First, increasing unhygienic conditions of life coupled with
deteriorating dietary have made people more prone to disease. This, combined
with the increasing attacks of infections due to the defacto winding up of most
disease eradication campaigns (like malaria) of the government, has resulted in
epidemic like conditions of many diseases. Even those that had disappeared, like
Kala Azar are taking their toll. High profile WHO campaigns like the pulse polio
is nothing but a high-cost stunt to dump useless polio drops in India at huge
cost to the country. In fact, there has in fact been an increase in the number
of polio cases in places like Delhi (in 2000), a veritable surge in polio cases
this year in UP and in MP, both of which have recorded roughly 300 cases of
polio in the first seven months of 2002.
Second, privatisation of health has, on the one hand, led to
a deterioration in the health services in the public hospitals, while on the
other it has resulted in the entry of super-speciality corporate hospitals,
pushing the costs of medical care sky-high. In addition, public hospitals are
themselves being privatized by the introduction of ‘user-charges’ for most of
the facilities that were earlier provided free.

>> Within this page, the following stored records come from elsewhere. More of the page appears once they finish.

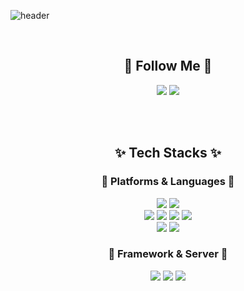 ![header](https://capsule-render.vercel.app/api?type=cylinder&height=150&section=header&text=Doodam%20Github%20!&fontColor=6A5ACD&fontSize=70&animation=fadeIn&fontAlignY=55&color=C1AEEE)

<br>

<div align=center><h2>🐥 Follow Me 🐥</h2></div>
<div align=center>
<a href="https://ddodam.tistory.com"><img src="https://img.shields.io/badge/Tistory-000000?style=flat-square&logo=Tistory&logoColor=white&link=https://ddodam.tistory.com"/></a>
<a href="mailto:dlwodms312@gmail.com"><img src="https://img.shields.io/badge/Gmail-d14836?style=flat-square&logo=Gmail&logoColor=white&link=dlwodms312@gmail.com"/></a>
</div>

<br><br>

<div align=center><h2>✨ Tech Stacks ✨</h2></div>
<div align=center> 

<h3>🫧 Platforms & Languages 🫧</h3>
<img src="https://img.shields.io/badge/java-007396?style=flat&logo=CoffeeScript&logoColor=white">
<img src="https://img.shields.io/badge/Python-3776AB?style=flat&logo=Python&logoColor=white"/>

<br>

<img src="https://img.shields.io/badge/HTML5-E34F26?style=flat&logo=HTML5&logoColor=white"/>
<img src="https://img.shields.io/badge/CSS3-1572B6?style=flat&logo=CSS3&logoColor=white"/>
<img src="https://img.shields.io/badge/JavaScript-F7DF1E?style=flat&logo=JavaScript&logoColor=white"/>
<img src="https://img.shields.io/badge/jQuery-0769AD?style=flat&logo=jQuery&logoColor=white"/>

<br>

<img src="https://img.shields.io/badge/Bootstrap-7952B3?style=flat&logo=Bootstrap&logoColor=white"/>
<img src="https://img.shields.io/badge/Oracle-F80000?style=flat&logo=Oracle&logoColor=white"/>

<br>

<h3>🫧 Framework & Server 🫧</h3>
<img src="https://img.shields.io/badge/Eclipse IDE-2C2255?style=flat&logo=Eclipse IDE&logoColor=white">
<img src="https://img.shields.io/badge/Spring-6DB33F?style=flat&logo=Spring&logoColor=white">
<img src="https://img.shields.io/badge/Spring Boot-6DB33F?style=flat&logo=SpringBoot&logoColor=white">

<br>
<br>


</div>
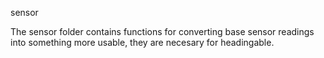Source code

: sensor

The sensor folder contains functions for converting base sensor readings into something more usable, they are necesary for headingable.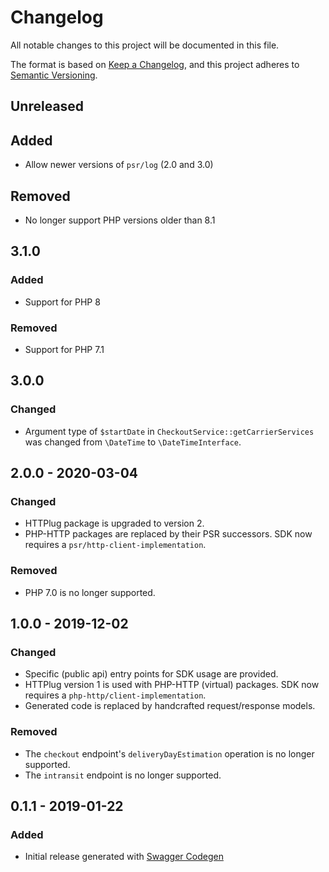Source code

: # Changelog

All notable changes to this project will be documented in this file.

The format is based on [Keep a Changelog](https://keepachangelog.com/en/1.0.0/),
and this project adheres to [Semantic Versioning](https://semver.org/spec/v2.0.0.html).

## Unreleased

## Added

- Allow newer versions of `psr/log` (2.0 and 3.0)

## Removed

- No longer support PHP versions older than 8.1

## 3.1.0

### Added

- Support for PHP 8

### Removed

- Support for PHP 7.1

## 3.0.0

### Changed

- Argument type of `$startDate` in `CheckoutService::getCarrierServices`
  was changed from `\DateTime` to `\DateTimeInterface`.

## 2.0.0 - 2020-03-04

### Changed

- HTTPlug package is upgraded to version 2.
- PHP-HTTP packages are replaced by their PSR successors. SDK now requires a `psr/http-client-implementation`.

### Removed

- PHP 7.0 is no longer supported.

## 1.0.0 - 2019-12-02

### Changed

- Specific (public api) entry points for SDK usage are provided.
- HTTPlug version 1 is used with PHP-HTTP (virtual) packages. SDK now requires a `php-http/client-implementation`.
- Generated code is replaced by handcrafted request/response models.

### Removed

- The `checkout` endpoint's `deliveryDayEstimation` operation is no longer supported.
- The `intransit` endpoint is no longer supported.

## 0.1.1 - 2019-01-22

### Added

- Initial release generated with [Swagger Codegen](https://github.com/swagger-api/swagger-codegen)
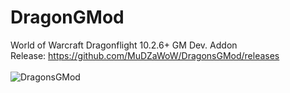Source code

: # DragonGMod
World of Warcraft Dragonflight 10.2.6+ GM Dev. Addon
<br>Release: https://github.com/MuDZaWoW/DragonsGMod/releases
<br><br>
![DragonsGMod](https://github.com/MuDZaWoW/DragonsGMod/assets/127750137/bc9d9632-9c77-43b5-9e92-3c71289adb96)
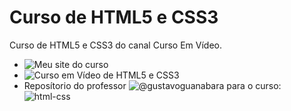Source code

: # Curso de HTML5 e CSS3
Curso de HTML5 e CSS3 do canal Curso Em Vídeo.
- ![Meu site do curso](https://gguilherme42.github.io/Curso-HTML5-CSS3/)
- ![Curso em Vídeo de HTML5 e CSS3](https://www.youtube.com/watch?v=Ejkb_YpuHWs&list=PLHz_AreHm4dkZ9-atkcmcBaMZdmLHft8n&index=1)
- Reposítorio do professor ![@gustavoguanabara](https://github.com/gustavoguanabara) para o curso: ![html-css](https://github.com/gustavoguanabara/html-css)
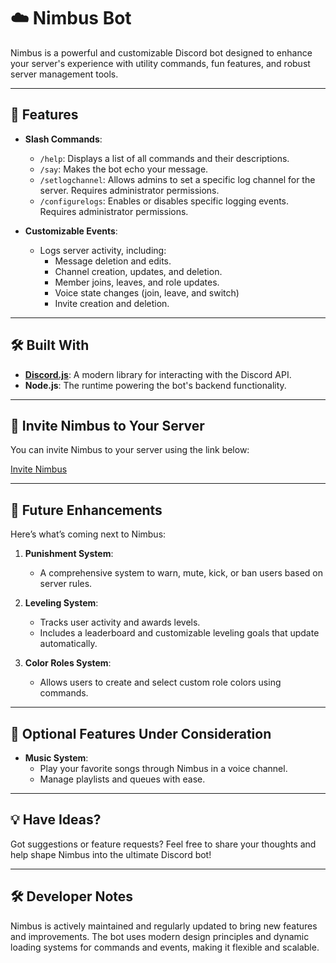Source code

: # ☁️ Nimbus Bot

Nimbus is a powerful and customizable Discord bot designed to enhance your server's experience with utility commands, fun features, and robust server management tools.

---

## 🌟 Features

- **Slash Commands**:
  - `/help`: Displays a list of all commands and their descriptions.
  - `/say`: Makes the bot echo your message.
  - `/setlogchannel`: Allows admins to set a specific log channel for the server. Requires administrator permissions.
  - `/configurelogs`: Enables or disables specific logging events. Requires administrator permissions.

- **Customizable Events**:
  - Logs server activity, including:
    - Message deletion and edits.
    - Channel creation, updates, and deletion.
    - Member joins, leaves, and role updates.
    - Voice state changes (join, leave, and switch)
    - Invite creation and deletion.

---

## 🛠️ Built With

- **[Discord.js](https://discord.js.org/)**: A modern library for interacting with the Discord API.
- **Node.js**: The runtime powering the bot's backend functionality.

---

## 🤝 Invite Nimbus to Your Server

You can invite Nimbus to your server using the link below:

[Invite Nimbus](https://discord.com/oauth2/authorize?client_id=1316495186343231611&permissions=8&integration_type=0&scope=applications.commands+bot)

---

## 🚀 Future Enhancements

Here’s what’s coming next to Nimbus:

1. **Punishment System**:
   - A comprehensive system to warn, mute, kick, or ban users based on server rules.

2. **Leveling System**:
   - Tracks user activity and awards levels.
   - Includes a leaderboard and customizable leveling goals that update automatically.

3. **Color Roles System**:
   - Allows users to create and select custom role colors using commands.

---

## 🎵 Optional Features Under Consideration

- **Music System**:
  - Play your favorite songs through Nimbus in a voice channel.
  - Manage playlists and queues with ease.

---

## 💡 Have Ideas?

Got suggestions or feature requests? Feel free to share your thoughts and help shape Nimbus into the ultimate Discord bot!

---

## 🛠️ Developer Notes

Nimbus is actively maintained and regularly updated to bring new features and improvements. The bot uses modern design principles and dynamic loading systems for commands and events, making it flexible and scalable.
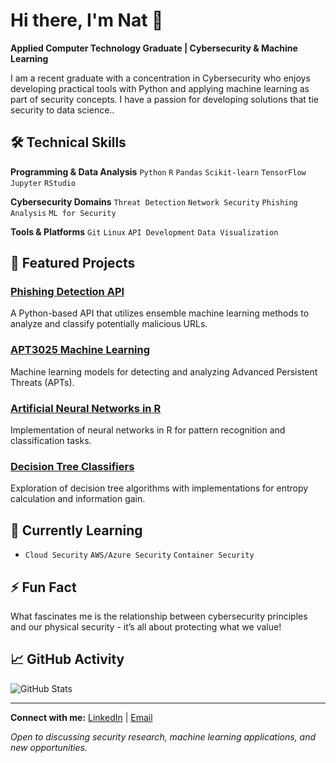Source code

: # Hi there, I'm Nat 👋

**Applied Computer Technology Graduate | Cybersecurity & Machine Learning**

I am a recent graduate with a concentration in Cybersecurity who enjoys developing practical tools with Python and applying machine learning as part of security concepts. I have a passion for developing solutions that tie security to data science..

## 🛠️ Technical Skills

**Programming & Data Analysis**
`Python` `R` `Pandas` `Scikit-learn` `TensorFlow` `Jupyter` `RStudio`

**Cybersecurity Domains**
`Threat Detection` `Network Security` `Phishing Analysis` `ML for Security`

**Tools & Platforms**
`Git` `Linux` `API Development` `Data Visualization`

## 🔬 Featured Projects

### [Phishing Detection API](https://github.com/natadh/Phishing_detector_api)
A Python-based API that utilizes ensemble machine learning methods to analyze and classify potentially malicious URLs.

### [APT3025 Machine Learning](https://github.com/natadh/APT3025-MachineLearning-)
Machine learning models for detecting and analyzing Advanced Persistent Threats (APTs).

### [Artificial Neural Networks in R](https://github.com/natadh/ANN-in-R)
Implementation of neural networks in R for pattern recognition and classification tasks.

### [Decision Tree Classifiers](https://github.com/natadh/Decision_Trees)
Exploration of decision tree algorithms with implementations for entropy calculation and information gain.

## 🌱 Currently Learning
- `Cloud Security` `AWS/Azure Security` `Container Security`

## ⚡ Fun Fact
What fascinates me is the relationship between cybersecurity principles and our physical security - it’s all about protecting what we value!

## 📈 GitHub Activity

![GitHub Stats](https://github-readme-stats.vercel.app/api?username=natadh&show_icons=true&hide_border=true&theme=default)

---

**Connect with me:** [LinkedIn](https://www.linkedin.com/in/natalie-adhiambo-290789334) | [Email](mailto:talieadhiambo@gmail.com)

*Open to discussing security research, machine learning applications, and new opportunities.*
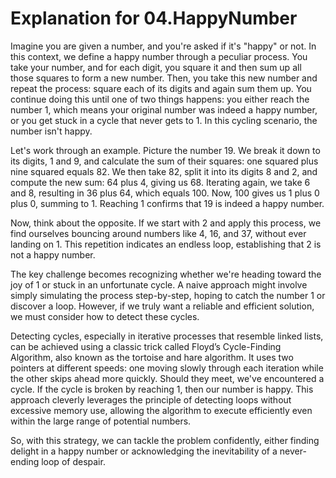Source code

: # Explanation for 04.HappyNumber

Imagine you are given a number, and you're asked if it's "happy" or not. In this context, we define a happy number through a peculiar process. You take your number, and for each digit, you square it and then sum up all those squares to form a new number. Then, you take this new number and repeat the process: square each of its digits and again sum them up. You continue doing this until one of two things happens: you either reach the number 1, which means your original number was indeed a happy number, or you get stuck in a cycle that never gets to 1. In this cycling scenario, the number isn't happy.

Let's work through an example. Picture the number 19. We break it down to its digits, 1 and 9, and calculate the sum of their squares: one squared plus nine squared equals 82. We then take 82, split it into its digits 8 and 2, and compute the new sum: 64 plus 4, giving us 68. Iterating again, we take 6 and 8, resulting in 36 plus 64, which equals 100. Now, 100 gives us 1 plus 0 plus 0, summing to 1. Reaching 1 confirms that 19 is indeed a happy number.

Now, think about the opposite. If we start with 2 and apply this process, we find ourselves bouncing around numbers like 4, 16, and 37, without ever landing on 1. This repetition indicates an endless loop, establishing that 2 is not a happy number.

The key challenge becomes recognizing whether we're heading toward the joy of 1 or stuck in an unfortunate cycle. A naive approach might involve simply simulating the process step-by-step, hoping to catch the number 1 or discover a loop. However, if we truly want a reliable and efficient solution, we must consider how to detect these cycles.

Detecting cycles, especially in iterative processes that resemble linked lists, can be achieved using a classic trick called Floyd’s Cycle-Finding Algorithm, also known as the tortoise and hare algorithm. It uses two pointers at different speeds: one moving slowly through each iteration while the other skips ahead more quickly. Should they meet, we've encountered a cycle. If the cycle is broken by reaching 1, then our number is happy. This approach cleverly leverages the principle of detecting loops without excessive memory use, allowing the algorithm to execute efficiently even within the large range of potential numbers.

So, with this strategy, we can tackle the problem confidently, either finding delight in a happy number or acknowledging the inevitability of a never-ending loop of despair.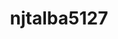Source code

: ---
title: njtalba5127
github: https://github.com/njtalba5127
mode: dark
transition: 1s
score: 87.0
archetype:
- Anime
---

An example of this is the horror tale that has come to light
in West Bengal government’s only speciality center for children — the B.C.Roy
hospital at Calcutta. On Monday Sept.1, 2002 nine children died at this
hospital; during that week 31 had died; in the month of August 2002, 200 died;
and on an average 5 children die every day in just this one hospital. In this
so-called Marxist run State due to lack of funds there is always a shortage of
oxygen, saline, and medicine. There is a shortage of doctors; there is one nurse
for 40 patients and the hospital is so crowded that there are often 3 children
(together with their mothers) to one bed. In the face of militant demonstrations
the CPM says that the deaths were natural!! The Chif Minister, instead of
remedying matters, in Hitlerian style orders a ban on demonstrations outside the
hospital, and issues orders to prevent any media from entering it. It is nothing
but butchery of children by the CPM government in West Bengal, which like all
other state governments, is cutting expenditure on health care at the behest of
the World Bank.
Thirdly, there has been a spurt in the prices of nearly all
drugs with the liberalization of the drug-pricing regime. Compared to the 378
drugs under price control in 1978, only 73 drugs remained under control in 1994.
With the passage of the second amendment to the Patent Bill 1999 recently (June
2002) in parliament, the TNCs are all set to takeover this sector by Jan.1,
2005, wiping out 20,000 domestic pharmaceutical companies and demanding monopoly
prices for their products. In that year, as per the dictates of the WTO, guided
by companies like Pfizer, a product patent regime will supplant the process
patent regime that at present exists in India. With this, drug prices, which
have already shot up, will completely pass out of the reach of the common man.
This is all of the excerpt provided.